Every few years, the Intergovernmental Panel on Climate Change (IPCC) – the United Nations body for climate science – produces a major report on the state of the climate crisis. Whichever way you slice it up, the latest IPCC report told the world what it already knows – and added even greater urgency.
Like the last two in 2014 and 2018, the recent IPCC report doesn’t say it directly in the text, but you can clearly infer from the numbers that to have something like a decent chance of limiting warming to 1.5 ° C – the 2015 Paris Agreement target: global emissions must peak around 2025, then plunge rapidly to zero. We have had 11 years to reach this peak and overthrow it. Now we have four.
The report presents five different paths that emissions could take in the coming decades, with different “climate futures” attached to them. The trajectory in which emissions decrease as quickly as possible gives us a little less than a 50% chance of limiting warming to 1.5 ° C. In this scenario, the world must limit total greenhouse gas emissions over time to the equivalent of about 500 gigatonnes of carbon dioxide (CO₂).
The report shows that the world is currently emitting around 40 gigatons per year (and growing). This leaves about 12.5 years of emission at current levels. So if the world reaches zero emissions by 2050, each year until then emissions should not exceed 40% of 2021 emissions on average.
Getting emissions to peak and then starting a downtrend is pretty straightforward in theory.
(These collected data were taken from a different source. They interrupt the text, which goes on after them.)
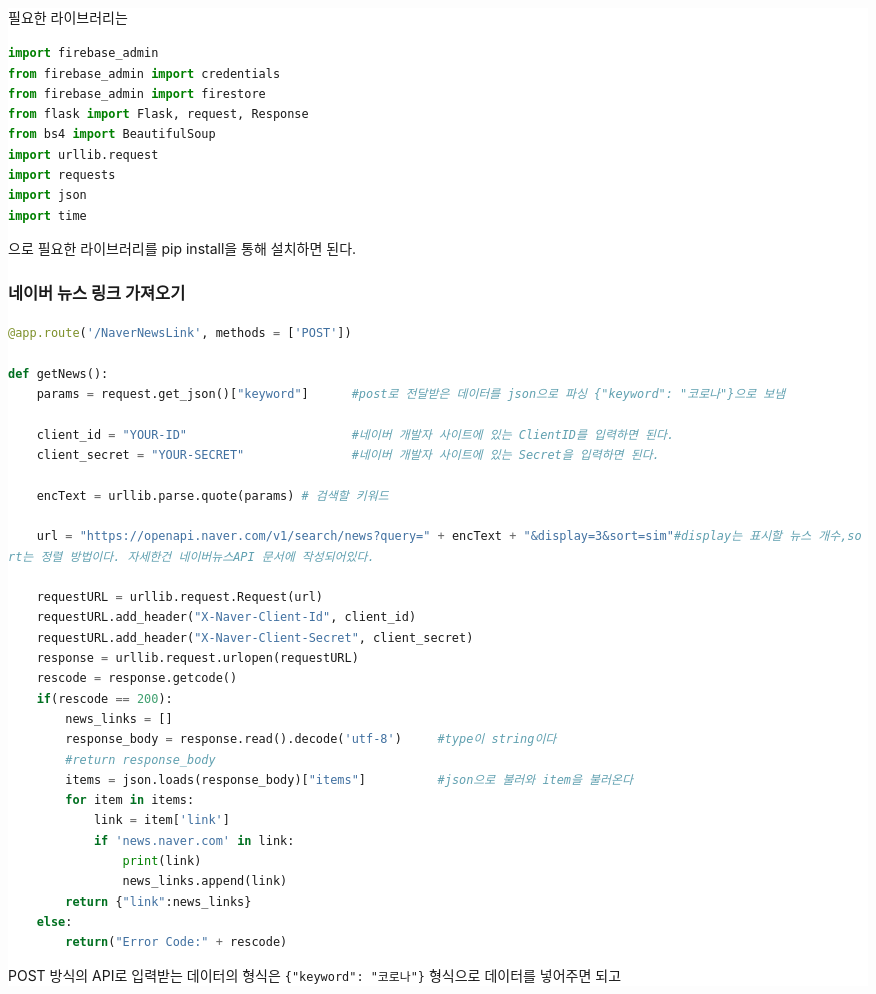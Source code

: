 필요한 라이브러리는

```python
import firebase_admin
from firebase_admin import credentials
from firebase_admin import firestore
from flask import Flask, request, Response
from bs4 import BeautifulSoup
import urllib.request
import requests
import json
import time
```

으로 필요한 라이브러리를 pip install을 통해 설치하면 된다.

### 네이버 뉴스 링크 가져오기

```python
@app.route('/NaverNewsLink', methods = ['POST'])

def getNews():
    params = request.get_json()["keyword"]      #post로 전달받은 데이터를 json으로 파싱 {"keyword": "코로나"}으로 보냄
    
    client_id = "YOUR-ID"                       #네이버 개발자 사이트에 있는 ClientID를 입력하면 된다.
    client_secret = "YOUR-SECRET"               #네이버 개발자 사이트에 있는 Secret을 입력하면 된다.
 
    encText = urllib.parse.quote(params) # 검색할 키워드

    url = "https://openapi.naver.com/v1/search/news?query=" + encText + "&display=3&sort=sim"#display는 표시할 뉴스 개수,sort는 정렬 방법이다. 자세한건 네이버뉴스API 문서에 작성되어있다.

    requestURL = urllib.request.Request(url)
    requestURL.add_header("X-Naver-Client-Id", client_id)
    requestURL.add_header("X-Naver-Client-Secret", client_secret)
    response = urllib.request.urlopen(requestURL)
    rescode = response.getcode()
    if(rescode == 200):
        news_links = []
        response_body = response.read().decode('utf-8')     #type이 string이다
        #return response_body
        items = json.loads(response_body)["items"]          #json으로 불러와 item을 불러온다
        for item in items:
            link = item['link']
            if 'news.naver.com' in link:
                print(link)
                news_links.append(link)
        return {"link":news_links}
    else:
        return("Error Code:" + rescode)
```

POST 방식의 API로 입력받는 데이터의 형식은 `{"keyword": "코로나"}` 형식으로 데이터를 넣어주면 되고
Several major changes can be made in sectors such as electricity, construction and transport, where many emissions come from and where there are readily available alternatives. These include:
Achieving all of this in ten years is technically possible. But there are important obstacles which are fundamentally political.
What is the hold-up?
Fossil fuel companies continue to struggle to prevent actions that threaten their bottom line, pressuring governments to weaken legislation and protect their subsidies. They have enough support in enough countries – think Australia, Poland, Russia and Saudi Arabia – and enough countries with competing interests – Canada, the Netherlands, the United States and Norway. – to block action in a series of forums, such as at the last G20 summit. . Even in countries with relatively strong climate policies, the might of the fossil fuel industry generates various contradictions, such as in the UK’s continued support for North Sea oil and gas.
Global inequalities in emissions also remain an important issue to address. There are rapidly growing emissions in developing countries, but stable or slightly declining emissions in most industrialized countries. Reaching a peak in emissions globally means curbing emissions growth in China and other countries, with much faster declines in the US, UK and Germany than the global average. The politics of this are delicate and complicated.
The question then arises of how to finance this rapid change. This involves mobilizing investments in renewable energies, carrying out huge amounts of building renovations for energy efficiency and electrification, and accelerating the construction of electric vehicle infrastructure. It also involves significant global funding for these transitions in developing countries. But how to mobilize this money?
The neoliberal consensus of the past four decades favors private finance. But leaving this effort to the free market risks being insufficient. Fossil fuels are often even more profitable than renewables, despite the latter’s cost competitiveness. Revitalizing public finance concepts to generate sufficient investments in low carbon sectors may be necessary. There has been some evolution towards this approach with the emergence of new green agreements in different countries, but a much greater effort in this direction is needed.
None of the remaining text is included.